Note to lab — kick off T1 Fusion-SFT NOW (lab side)
Why now
H100 GPU is saturated by the vLLM bench grid for the next ~8 hours (T3 zs_raw running, T3 zs_enriched queued). Lab cluster has spare GPUs — best path to parallelise the headline.
What's missing
We have no usable T1 fusion-SFT or LoRA result anywhere:
- Lab smoke
exp_t1_grid_separatedQA_20260424_154915/lora_{raw,enriched}/is collapsed — model output isCTGCTGCTG...repeated 1790 characters, 3 unique chars in the first 200. Length ratio 3.64–3.90, unusable. - H100 hasn't run T1 fusion-SFT yet (queued as Stage 1 of the post-bench pipeline; fires after the bench grid exits).

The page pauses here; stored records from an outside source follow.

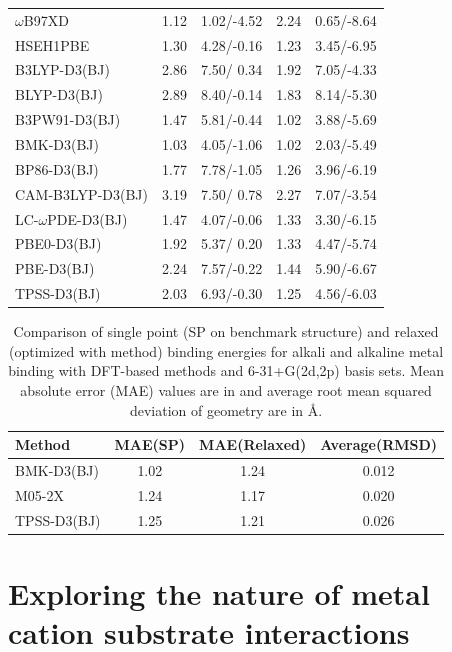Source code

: \begin{longtable}[!htbp]{m{3.1cm} c c | c c}
$\omega$B97XD     &  1.12 &  1.02/-4.52  &  2.24 &  0.65/-8.64 \\
HSEH1PBE          &  1.30 &  4.28/-0.16  &  1.23 &  3.45/-6.95 \\
B3LYP-D3(BJ)      &  2.86 &  7.50/ 0.34  &  1.92 &  7.05/-4.33 \\
BLYP-D3(BJ)       &  2.89 &  8.40/-0.14  &  1.83 &  8.14/-5.30 \\
B3PW91-D3(BJ)     &  1.47 &  5.81/-0.44  &  1.02 &  3.88/-5.69 \\
BMK-D3(BJ)        &  1.03 &  4.05/-1.06  &  1.02 &  2.03/-5.49 \\
BP86-D3(BJ)       &  1.77 &  7.78/-1.05  &  1.26 &  3.96/-6.19 \\
CAM-B3LYP-D3(BJ)  &  3.19 &  7.50/ 0.78  &  2.27 &  7.07/-3.54 \\
LC-$\omega$PDE-D3(BJ)& 1.47 & 4.07/-0.06 &  1.33 &  3.30/-6.15 \\
PBE0-D3(BJ)       &  1.92 &  5.37/ 0.20  &  1.33 &  4.47/-5.74 \\
PBE-D3(BJ)        &  2.24 &  7.57/-0.22  &  1.44 &  5.90/-6.67 \\
TPSS-D3(BJ)       &  2.03 &  6.93/-0.30  &  1.25 &  4.56/-6.03
\end{longtable}

\begin{table}
  \caption[Comparison of single point and relaxed binding energies for alkali and alkaline metal binding with DFT-based methods.]{Comparison of single point (SP on benchmark structure) and relaxed (optimized with method) binding energies for alkali and alkaline metal binding with DFT-based methods and 6-31+G(2d,2p) basis sets. Mean absolute error (MAE) values are in \kcalmol and average root mean squared deviation of geometry are in \AA.}\label{tab:ccsd-metal-opt}
  \begin{tabular}{l c c c}
    Method & MAE(SP) & MAE(Relaxed) & Average(RMSD) \\
    \hline
    BMK-D3(BJ) & 1.02 & 1.24 & 0.012 \\
    M05-2X & 1.24 & 1.17 & 0.020 \\
    TPSS-D3(BJ) & 1.25 & 1.21 & 0.026 \\
  \end{tabular}
\end{table}

\section{Exploring the nature of metal cation substrate interactions}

So T1 fusion-SFT is the single biggest missing piece for the paper's Table 1 row 4 ("Fusion SFT, per task").
Critical pre-flight
You must be on a checkout that includes
bda9ee0
("CRITICAL FIX: SFT collators were bypassing the sanitiser") before
launching. Without that commit the trainer reads raw user content
including peak_name=, the T2 "Observed dataset row is a released
paired link …" leak, label_source=, Evolution proxy score …, etc.
— training on leaky data invalidates the run.
git fetch origin mllm-integrate-server2
git checkout mllm-integrate-server2
git log -1 --oneline # should be >= bda9ee0 (currently 25b6a4c is head)
pytest regureasoner_loop/tests/test_sft_collator.py::test_collator_strips_leak_terms_before_tokenisation
# expect: 1 passed
Launch recipe — T1 Fusion-SFT (LLaVA mode, current default)
sbatch \
--nodelist=laniakea --partition=zhanglab.p \
--gres=gpu:1 --cpus-per-task=8 --mem=120000M --time=12:00:00 \
--job-name=t1_fusion_sft \
--export=ALL \
--wrap="cd $PWD/regureasoner_loop && \
source slurm/_pixi_env.sh && \
\$PYTHON_BIN scripts/train_fusion_sft.py \
--train-jsonl /extra/zhanglab0/INDV/pengchx3/regureasoner_loop/data/prod_samples/train.enhancer_generation.strat7c.n35k.jsonl \
--eval-jsonl /extra/zhanglab0/INDV/pengchx3/regureasoner_loop/data/prod_samples/test.enhancer_generation.strat7c.n7k.jsonl \
--output-dir /extra/zhanglab0/INDV/pengchx3/regureasoner_loop/runs/exp_t1_fusion_sft_lab_${STAMP} \
--llm-name Qwen/Qwen3.5-2B \
--dna-model-key ntv3-650m \
--ntv3-snapshot-path /extra/zhanglab0/INDV/pengchx3/ntv3_local/generative \
--batch-size 4 --grad-accum 2 --lr 2e-5 --epochs 1 --max-length 2048 \
--save-strategy steps --save-steps 1000 \
--architecture-mode llava \
--wandb-project dnathinker --wandb-run-name t1_fusion_sft_lab_${STAMP} \
--keep-top-k 3 --best-metric-key eval_loss --best-metric-mode min"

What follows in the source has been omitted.